● Exercise
In the material below, find the line containing "imposed. On representations" and the line containing "pairs, with these", then reproduce exactly both of them and every line between, and nothing else.

● Working data
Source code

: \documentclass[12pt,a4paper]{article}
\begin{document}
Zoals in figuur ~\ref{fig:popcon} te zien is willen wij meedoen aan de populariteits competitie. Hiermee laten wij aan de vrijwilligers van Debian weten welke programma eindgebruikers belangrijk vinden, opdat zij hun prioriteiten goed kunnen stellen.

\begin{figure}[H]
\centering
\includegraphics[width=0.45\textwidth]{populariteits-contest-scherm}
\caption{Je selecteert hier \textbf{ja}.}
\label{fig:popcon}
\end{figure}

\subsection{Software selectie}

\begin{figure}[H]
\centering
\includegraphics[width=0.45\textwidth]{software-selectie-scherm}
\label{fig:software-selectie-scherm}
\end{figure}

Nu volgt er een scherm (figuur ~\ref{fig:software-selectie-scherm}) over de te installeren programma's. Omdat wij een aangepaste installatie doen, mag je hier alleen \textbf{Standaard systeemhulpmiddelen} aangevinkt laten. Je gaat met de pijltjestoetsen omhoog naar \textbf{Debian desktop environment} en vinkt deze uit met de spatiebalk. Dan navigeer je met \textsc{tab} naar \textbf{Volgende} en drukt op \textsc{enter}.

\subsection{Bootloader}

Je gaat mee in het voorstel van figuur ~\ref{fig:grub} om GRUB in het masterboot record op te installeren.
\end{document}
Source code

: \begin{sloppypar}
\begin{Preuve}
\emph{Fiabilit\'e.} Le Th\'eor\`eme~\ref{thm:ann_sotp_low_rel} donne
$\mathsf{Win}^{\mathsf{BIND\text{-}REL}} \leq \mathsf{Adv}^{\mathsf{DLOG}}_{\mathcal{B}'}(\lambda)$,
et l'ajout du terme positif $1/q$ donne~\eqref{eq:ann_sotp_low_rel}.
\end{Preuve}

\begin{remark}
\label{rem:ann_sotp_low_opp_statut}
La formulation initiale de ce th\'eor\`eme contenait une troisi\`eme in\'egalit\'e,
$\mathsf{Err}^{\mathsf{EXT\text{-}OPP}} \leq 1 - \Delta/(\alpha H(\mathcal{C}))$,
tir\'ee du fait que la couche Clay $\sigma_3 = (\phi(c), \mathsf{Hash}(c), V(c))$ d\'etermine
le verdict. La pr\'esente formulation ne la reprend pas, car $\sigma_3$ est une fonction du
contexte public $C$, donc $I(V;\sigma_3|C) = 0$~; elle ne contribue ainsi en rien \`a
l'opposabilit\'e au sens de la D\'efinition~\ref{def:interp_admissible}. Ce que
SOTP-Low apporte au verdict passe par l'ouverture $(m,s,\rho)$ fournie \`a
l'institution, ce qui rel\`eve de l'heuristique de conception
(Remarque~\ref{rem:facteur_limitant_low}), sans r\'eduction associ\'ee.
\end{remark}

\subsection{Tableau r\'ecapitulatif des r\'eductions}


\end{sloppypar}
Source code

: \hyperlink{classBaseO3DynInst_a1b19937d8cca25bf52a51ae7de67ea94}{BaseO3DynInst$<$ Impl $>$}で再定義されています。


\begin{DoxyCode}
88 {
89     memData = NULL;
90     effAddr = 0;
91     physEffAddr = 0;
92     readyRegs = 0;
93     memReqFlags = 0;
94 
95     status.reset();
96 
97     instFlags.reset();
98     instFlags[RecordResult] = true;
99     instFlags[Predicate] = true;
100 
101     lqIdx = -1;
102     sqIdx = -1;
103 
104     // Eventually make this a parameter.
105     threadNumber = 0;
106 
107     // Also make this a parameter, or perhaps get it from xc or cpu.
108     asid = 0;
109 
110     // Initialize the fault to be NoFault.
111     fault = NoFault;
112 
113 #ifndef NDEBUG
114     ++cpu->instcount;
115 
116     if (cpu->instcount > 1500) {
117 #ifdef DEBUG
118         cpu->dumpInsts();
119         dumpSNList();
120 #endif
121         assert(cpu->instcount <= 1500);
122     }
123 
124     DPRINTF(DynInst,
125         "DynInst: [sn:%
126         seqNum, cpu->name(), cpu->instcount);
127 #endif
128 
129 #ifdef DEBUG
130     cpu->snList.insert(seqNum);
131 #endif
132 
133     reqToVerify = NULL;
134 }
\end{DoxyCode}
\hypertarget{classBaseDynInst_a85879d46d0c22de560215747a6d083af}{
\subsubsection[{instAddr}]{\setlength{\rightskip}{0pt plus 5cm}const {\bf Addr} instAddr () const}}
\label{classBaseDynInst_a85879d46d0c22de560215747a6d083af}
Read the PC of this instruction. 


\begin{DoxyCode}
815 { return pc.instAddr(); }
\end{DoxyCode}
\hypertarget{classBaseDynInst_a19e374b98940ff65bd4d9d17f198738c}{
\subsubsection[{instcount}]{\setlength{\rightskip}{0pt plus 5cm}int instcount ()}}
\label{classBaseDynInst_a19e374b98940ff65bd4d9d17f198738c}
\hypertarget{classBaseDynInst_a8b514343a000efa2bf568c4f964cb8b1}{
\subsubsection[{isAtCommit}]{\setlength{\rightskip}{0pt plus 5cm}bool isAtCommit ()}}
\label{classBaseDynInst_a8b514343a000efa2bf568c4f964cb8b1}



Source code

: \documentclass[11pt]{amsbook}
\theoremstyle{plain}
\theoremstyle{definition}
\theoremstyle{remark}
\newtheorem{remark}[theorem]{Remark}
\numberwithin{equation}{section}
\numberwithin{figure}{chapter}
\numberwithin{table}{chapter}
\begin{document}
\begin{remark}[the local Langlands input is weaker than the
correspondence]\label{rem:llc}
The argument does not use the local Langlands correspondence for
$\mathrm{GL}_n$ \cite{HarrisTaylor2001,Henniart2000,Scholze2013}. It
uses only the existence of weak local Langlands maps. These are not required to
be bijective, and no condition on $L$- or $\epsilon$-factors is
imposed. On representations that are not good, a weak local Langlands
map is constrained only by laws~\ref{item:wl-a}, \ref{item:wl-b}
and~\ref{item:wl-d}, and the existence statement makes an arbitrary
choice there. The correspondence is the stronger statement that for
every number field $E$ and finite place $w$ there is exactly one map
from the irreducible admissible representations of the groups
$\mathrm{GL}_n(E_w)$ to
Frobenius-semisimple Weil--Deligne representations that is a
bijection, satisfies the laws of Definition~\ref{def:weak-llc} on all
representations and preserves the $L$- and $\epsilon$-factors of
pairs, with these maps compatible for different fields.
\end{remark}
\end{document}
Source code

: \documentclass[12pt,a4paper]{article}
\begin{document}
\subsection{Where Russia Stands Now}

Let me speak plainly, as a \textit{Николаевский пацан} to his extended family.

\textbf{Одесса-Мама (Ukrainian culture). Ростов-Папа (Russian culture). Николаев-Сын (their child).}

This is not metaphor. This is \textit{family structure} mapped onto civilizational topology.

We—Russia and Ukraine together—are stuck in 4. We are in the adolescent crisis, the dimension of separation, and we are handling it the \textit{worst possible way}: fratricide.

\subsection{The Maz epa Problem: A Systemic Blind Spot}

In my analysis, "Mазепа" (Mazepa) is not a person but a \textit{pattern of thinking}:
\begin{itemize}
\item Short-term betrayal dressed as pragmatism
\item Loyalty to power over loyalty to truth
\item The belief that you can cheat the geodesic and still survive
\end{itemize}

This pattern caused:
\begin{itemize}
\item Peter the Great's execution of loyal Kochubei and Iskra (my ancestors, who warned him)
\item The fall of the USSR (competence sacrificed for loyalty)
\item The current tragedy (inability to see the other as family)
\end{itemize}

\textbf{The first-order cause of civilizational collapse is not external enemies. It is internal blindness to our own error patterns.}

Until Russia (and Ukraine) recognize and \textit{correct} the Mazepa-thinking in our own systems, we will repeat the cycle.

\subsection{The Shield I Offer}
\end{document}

● Result of the exercise
imposed. On representations that are not good, a weak local Langlands
map is constrained only by laws~\ref{item:wl-a}, \ref{item:wl-b}
and~\ref{item:wl-d}, and the existence statement makes an arbitrary
choice there. The correspondence is the stronger statement that for
every number field $E$ and finite place $w$ there is exactly one map
from the irreducible admissible representations of the groups
$\mathrm{GL}_n(E_w)$ to
Frobenius-semisimple Weil--Deligne representations that is a
bijection, satisfies the laws of Definition~\ref{def:weak-llc} on all
representations and preserves the $L$- and $\epsilon$-factors of
pairs, with these maps compatible for different fields.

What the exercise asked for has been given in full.